Never has there been a time when the demand for a pharmacist has been this great. With the population on a health craze bandwagon, over the counter treatments and diet supplements have added to the demand
Education and Training required
To be pharmacist in the US requires earning a 4-year Pharm.D. degree from an accredited school or college of pharmacy. But to be admitted to the degree program, a student needs to have completed at least 2-3 years of college study in mathematics and natural sciences like biology and chemistry along with the humanities and social sciences.

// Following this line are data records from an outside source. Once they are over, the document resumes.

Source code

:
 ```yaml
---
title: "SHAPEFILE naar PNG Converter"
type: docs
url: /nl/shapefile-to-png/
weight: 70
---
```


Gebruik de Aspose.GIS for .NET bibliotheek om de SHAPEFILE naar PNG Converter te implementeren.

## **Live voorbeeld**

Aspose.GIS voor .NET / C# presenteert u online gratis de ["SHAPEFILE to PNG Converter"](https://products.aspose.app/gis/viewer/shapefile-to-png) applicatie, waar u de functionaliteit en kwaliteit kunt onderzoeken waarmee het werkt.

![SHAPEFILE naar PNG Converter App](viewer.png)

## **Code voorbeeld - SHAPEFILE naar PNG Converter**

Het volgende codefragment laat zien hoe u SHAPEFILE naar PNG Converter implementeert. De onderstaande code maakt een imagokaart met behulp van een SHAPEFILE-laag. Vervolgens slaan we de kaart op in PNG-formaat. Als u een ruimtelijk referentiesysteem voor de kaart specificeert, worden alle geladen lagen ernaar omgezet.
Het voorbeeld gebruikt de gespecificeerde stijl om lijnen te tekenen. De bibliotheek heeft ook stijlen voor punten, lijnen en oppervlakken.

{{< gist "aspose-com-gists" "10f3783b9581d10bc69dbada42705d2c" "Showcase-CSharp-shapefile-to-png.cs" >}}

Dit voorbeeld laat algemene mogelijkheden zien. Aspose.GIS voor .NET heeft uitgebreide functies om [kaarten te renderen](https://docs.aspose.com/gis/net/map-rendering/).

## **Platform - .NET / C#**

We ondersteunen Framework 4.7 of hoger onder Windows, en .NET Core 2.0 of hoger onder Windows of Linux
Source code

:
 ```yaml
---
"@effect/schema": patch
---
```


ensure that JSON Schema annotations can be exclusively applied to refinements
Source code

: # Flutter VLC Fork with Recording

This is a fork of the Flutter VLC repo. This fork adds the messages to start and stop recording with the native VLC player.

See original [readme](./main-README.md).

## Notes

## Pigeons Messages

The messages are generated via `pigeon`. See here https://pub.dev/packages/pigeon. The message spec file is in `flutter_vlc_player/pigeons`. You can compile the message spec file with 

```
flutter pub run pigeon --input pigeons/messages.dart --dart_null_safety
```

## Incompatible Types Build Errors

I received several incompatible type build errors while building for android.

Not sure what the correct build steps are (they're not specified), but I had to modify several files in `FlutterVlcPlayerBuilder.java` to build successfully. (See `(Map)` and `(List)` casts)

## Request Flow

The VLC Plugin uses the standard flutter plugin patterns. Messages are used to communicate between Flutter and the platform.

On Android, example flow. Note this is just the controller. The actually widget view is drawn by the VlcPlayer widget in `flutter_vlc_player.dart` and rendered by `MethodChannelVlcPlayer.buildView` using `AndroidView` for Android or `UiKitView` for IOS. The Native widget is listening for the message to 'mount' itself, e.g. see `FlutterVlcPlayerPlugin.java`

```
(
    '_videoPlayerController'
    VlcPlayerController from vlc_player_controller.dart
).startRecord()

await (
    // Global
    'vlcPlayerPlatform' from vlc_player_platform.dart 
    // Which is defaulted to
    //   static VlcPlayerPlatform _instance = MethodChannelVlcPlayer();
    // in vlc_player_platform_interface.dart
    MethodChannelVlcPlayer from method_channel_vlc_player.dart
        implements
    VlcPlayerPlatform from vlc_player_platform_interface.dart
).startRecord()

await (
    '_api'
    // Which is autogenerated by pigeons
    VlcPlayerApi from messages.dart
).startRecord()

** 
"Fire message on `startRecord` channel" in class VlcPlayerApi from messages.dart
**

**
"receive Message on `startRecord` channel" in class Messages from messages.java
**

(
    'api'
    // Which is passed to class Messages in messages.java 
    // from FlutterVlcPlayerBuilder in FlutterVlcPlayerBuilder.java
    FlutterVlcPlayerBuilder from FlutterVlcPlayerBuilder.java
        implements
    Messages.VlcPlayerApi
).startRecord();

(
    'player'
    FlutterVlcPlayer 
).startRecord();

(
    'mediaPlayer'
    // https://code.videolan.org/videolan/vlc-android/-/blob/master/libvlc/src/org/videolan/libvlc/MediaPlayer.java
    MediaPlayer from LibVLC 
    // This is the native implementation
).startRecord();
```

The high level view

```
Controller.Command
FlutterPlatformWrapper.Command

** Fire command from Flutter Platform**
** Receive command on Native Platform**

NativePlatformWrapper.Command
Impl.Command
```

To work in any of the states, you need to pass the North American Pharmacist Licensure Exam (NAPLEX). In addition, 44 states require you to pass the Multistate Pharmacy Jurisprudence Exam (NABP) to assure companies you know pharmacy laws.
Getting the Job
With about 270,000 licensed pharmacists in the country, about 65% of Pharm.D. graduates work in a retail setting like drugstores and about 22% work in hospitals while the rest work in government agencies, pharmaceutical companies and mail order internet pharmacies. The position remains in high demand due to high turnover and the market demand for over the counter medication and health supplements
If you want to work in a clinical or research company, you need to have a 1-2 year pharmacy fellowship of residency, while those who wish to operate their own pharmacies take master degrees in MBA or obtain a degree in public health or public administration.
Pharmacists working in retail drugstores can experience sustained peaks anytime throughout the day filling out prescription orders or attending to customers with over the counter medication needs. Those in pharmaceuticals companies work in sterile clean rooms required for research work.
Salary and Benefits
The median annual salary for pharmacists in 2008 was at $106,500 where the 50% spread earned between $92,700 and $121,500 a year. The highest 10% took home more than $131,440 while the lowest 10% earned less than $77,400.